Five short years after the day you quit, my risk of developing cancer of the mouth, throat, esophagus, and bladder is cut by a whopping half. Thank you.

27 / 35

I want you to mix your yogurt

That watery stuff sitting on top is whey, and it’s filled with protein, bone-strengthening calcium, vitamin D, and gut-friendly probiotics. When you pour it in the sink, I miss out.

28 / 35

Please nuke your potatoes

Microwaving or baking retains the most nutrients. If you peel and boil the spuds, you lose all the fiber in the skin and about two thirds of the vitamin C.

29 / 35

Leave your chopped garlic to rest

When the clove is minced or crushed, an enzyme called alliinase is released, triggering the formation of disease-fighting compounds. Give it ten to 15 minutes. Cooking the garlic bits too soon can inactivate the enzyme.

30 / 35

I retain more vitamins when you sqeeze lemon juice over spinach

Those dark greens are a good source of iron, but for me to absorb plant forms of the mineral more easily, spinach needs to be paired with vitamin C (hence the shot of lemon).

31 / 35

I like when you slice your own pineapple

I know it’s more effort, but buying fresh-cut versions at produce stands may shortchange you a little on nutrients.
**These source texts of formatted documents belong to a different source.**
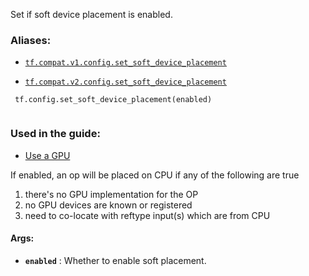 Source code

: Set if soft device placement is enabled.



### Aliases:

- [ `tf.compat.v1.config.set_soft_device_placement` ](/api_docs/python/tf/config/set_soft_device_placement)

- [ `tf.compat.v2.config.set_soft_device_placement` ](/api_docs/python/tf/config/set_soft_device_placement)



```
 tf.config.set_soft_device_placement(enabled)
 
```



### Used in the guide:

- [Use a GPU](https://tensorflow.google.cn/guide/gpu)

If enabled, an op will be placed on CPU if any of the following are true
  1. there's no GPU implementation for the OP
  2. no GPU devices are known or registered
  3. need to co-locate with reftype input(s) which are from CPU



#### Args:

- **`enabled`** : Whether to enable soft placement.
After six days in the fridge, cubed pineapple loses 10 percent of its vitamin C and 25 percent of its carotenoids (antioxidants) when compared with whole fruit sliced the same day it’s eaten, according to research.

32 / 35

Tap your forehead to curb a craving

Weird? Yes. But researchers tested a few 30-second techniques to stop mindless eating. This one worked best at distracting obese study participants from their favorite foods, thus reducing cravings. Next time a chocolate doughnut is calling your name, place your finger on your forehead and tap away your desire.

33 / 35

I still love colouring books

There are lots of intricate colouring books made for adults now, though I’m sure you can snag your niece’s too. Either way, coloring can zap away my anxiety. When I’m focused on something that’s concrete and repetitive, it activates portions of my parietal lobe, the same area of the brain connected to spirituality and one that tends to be active during meditation and prayer.

34 / 35

I scowl to help you win a negotiation

In a tough bargaining situation (like when you walk away from a car salesman’s “final” offer), putting your best angry face forward might get you a better deal than a poker face, researchers found. Why? It could give your threats more credibility.

35 / 35

Ice your hand to ease a toothache

Rub a cube on the webbed spot between your thumb and index finger. Nerves there send cold signals to the brain, which may squash the pain signals from your tooth. This method reduced toothache pain as much as 50 percent compared with massaging the spot with no ice, Canadian scientists reported.